Performance of spectral indices for detecting chlorophyll-a in hypereutrophic irrigation reservoirs in Uruguay
摘要
Human health, agricultural production, and aquatic ecosystem conservation critically rely on water quality, which is increasingly threatened by accelerated eutrophication processes. Artificial reservoirs for irrigation purposes often exhibit hypereutrophic conditions, while remaining largely unmonitored. Although satellite-based remote sensing has improved water quality monitoring, robust spectral indicators tailored to local hypereutrophic conditions are still lacking.
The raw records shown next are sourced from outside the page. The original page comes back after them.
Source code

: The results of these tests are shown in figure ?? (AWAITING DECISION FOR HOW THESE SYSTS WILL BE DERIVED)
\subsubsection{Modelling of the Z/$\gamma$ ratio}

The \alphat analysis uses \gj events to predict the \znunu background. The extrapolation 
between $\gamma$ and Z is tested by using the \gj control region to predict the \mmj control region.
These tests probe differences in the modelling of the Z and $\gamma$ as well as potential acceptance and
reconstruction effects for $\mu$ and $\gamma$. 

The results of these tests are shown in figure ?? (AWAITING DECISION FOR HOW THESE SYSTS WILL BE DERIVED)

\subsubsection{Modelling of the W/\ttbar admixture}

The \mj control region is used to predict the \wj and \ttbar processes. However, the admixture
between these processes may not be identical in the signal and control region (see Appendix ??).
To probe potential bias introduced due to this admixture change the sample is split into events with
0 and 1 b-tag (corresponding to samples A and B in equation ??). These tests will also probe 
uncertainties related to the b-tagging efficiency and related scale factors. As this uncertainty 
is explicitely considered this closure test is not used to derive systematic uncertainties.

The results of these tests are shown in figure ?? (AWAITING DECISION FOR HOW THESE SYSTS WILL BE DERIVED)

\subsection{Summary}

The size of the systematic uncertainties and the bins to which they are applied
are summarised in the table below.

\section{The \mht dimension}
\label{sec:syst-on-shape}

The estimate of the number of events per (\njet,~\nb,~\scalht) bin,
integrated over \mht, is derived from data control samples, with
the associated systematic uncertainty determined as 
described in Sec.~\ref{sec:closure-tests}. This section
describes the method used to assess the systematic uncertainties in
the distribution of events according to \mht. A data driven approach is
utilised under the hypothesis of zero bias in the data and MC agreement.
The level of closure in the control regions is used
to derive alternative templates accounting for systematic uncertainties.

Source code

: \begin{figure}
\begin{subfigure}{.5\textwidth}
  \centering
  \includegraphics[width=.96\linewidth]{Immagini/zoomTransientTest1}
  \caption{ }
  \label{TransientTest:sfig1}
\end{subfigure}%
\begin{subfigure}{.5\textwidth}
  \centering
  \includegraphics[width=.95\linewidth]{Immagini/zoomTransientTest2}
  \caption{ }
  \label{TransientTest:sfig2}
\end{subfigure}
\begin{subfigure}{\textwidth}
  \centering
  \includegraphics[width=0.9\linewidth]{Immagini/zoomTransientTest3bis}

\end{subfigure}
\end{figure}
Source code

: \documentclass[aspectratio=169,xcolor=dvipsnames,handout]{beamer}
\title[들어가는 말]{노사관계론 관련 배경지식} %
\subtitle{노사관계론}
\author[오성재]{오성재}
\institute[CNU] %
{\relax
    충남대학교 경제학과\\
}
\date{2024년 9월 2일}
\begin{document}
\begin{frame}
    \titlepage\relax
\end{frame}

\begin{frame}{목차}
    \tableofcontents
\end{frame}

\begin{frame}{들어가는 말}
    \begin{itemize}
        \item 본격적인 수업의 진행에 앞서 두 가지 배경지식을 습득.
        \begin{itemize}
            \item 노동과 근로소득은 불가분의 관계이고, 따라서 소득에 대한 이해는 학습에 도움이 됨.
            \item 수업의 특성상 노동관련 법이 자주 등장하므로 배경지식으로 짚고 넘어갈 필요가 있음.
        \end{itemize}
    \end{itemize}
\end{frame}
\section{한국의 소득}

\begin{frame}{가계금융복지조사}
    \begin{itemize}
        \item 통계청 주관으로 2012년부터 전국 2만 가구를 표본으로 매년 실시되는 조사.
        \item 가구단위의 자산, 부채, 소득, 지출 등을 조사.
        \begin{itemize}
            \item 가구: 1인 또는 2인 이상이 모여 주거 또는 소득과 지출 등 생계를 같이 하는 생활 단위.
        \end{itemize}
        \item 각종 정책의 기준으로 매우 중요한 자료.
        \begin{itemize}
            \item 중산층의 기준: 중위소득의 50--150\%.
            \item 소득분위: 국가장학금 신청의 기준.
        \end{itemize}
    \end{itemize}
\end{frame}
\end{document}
In this study, we assess the performance of remote sensing-derived spectral indices for estimating chlorophyll-a concentrations —a widely used proxy for phytoplankton biomass—in two hypereutrophic irrigation lakes in southwestern Uruguay. From October 2020 to January 2024, we conducted monthly field campaigns, collecting hyperspectral reflectance signatures using a handheld JAZ sensor and obtaining water samples for laboratory-based chlorophyll-a analysis. We evaluated the performance of 113 indices reported in the literature, adapted to Sentinel-2 equivalent bands, to identify the most accurate predictors of chlorophyll-a. Seven indices showed strong correlations (Pearson’s r > 0.6), with the B7/B3 ratio emerging as the best-performing index. This index was subsequently used to reconstruct a high-resolution temporal series using Sentinel-2 and generate spatial maps of chlorophyll-a across both lakes. Our results revealed marked seasonal variability, with chlorophyll-a concentrations peaking 932 µg/L in summer–autumn 2022 and reaching lows of 43 µg/L in winter-spring 2021. These findings highlight the value of integrating remote sensing with in situ data for effective water quality monitoring in agricultural reservoirs. This approach offers a scalable tool for managing water resources and enabling early detection of harmful algal blooms in the context of expanding irrigation infrastructure.